◆ **Assignment**: Give back the line that contains "CodeBook.md. This is" and every following line, exactly as they appear, through the end of the data.
━━━ Data
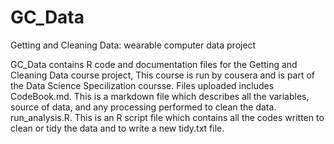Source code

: # GC_Data


Getting and Cleaning Data: wearable computer data project

GC_Data contains R code and documentation files for the Getting and Cleaning Data course project, This course is run by cousera and is part of the Data Science Specilization coursse.
Files uploaded includes
CodeBook.md. This is a markdown file which describes all the variables, source of data, and any processing performed to clean the data.
run_analysis.R. This is an R script file which contains all the codes written to clean or tidy the data and to write a new tidy.txt file.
━━━━━━
◆ **Exercise output**:
CodeBook.md. This is a markdown file which describes all the variables, source of data, and any processing performed to clean the data.
run_analysis.R. This is an R script file which contains all the codes written to clean or tidy the data and to write a new tidy.txt file.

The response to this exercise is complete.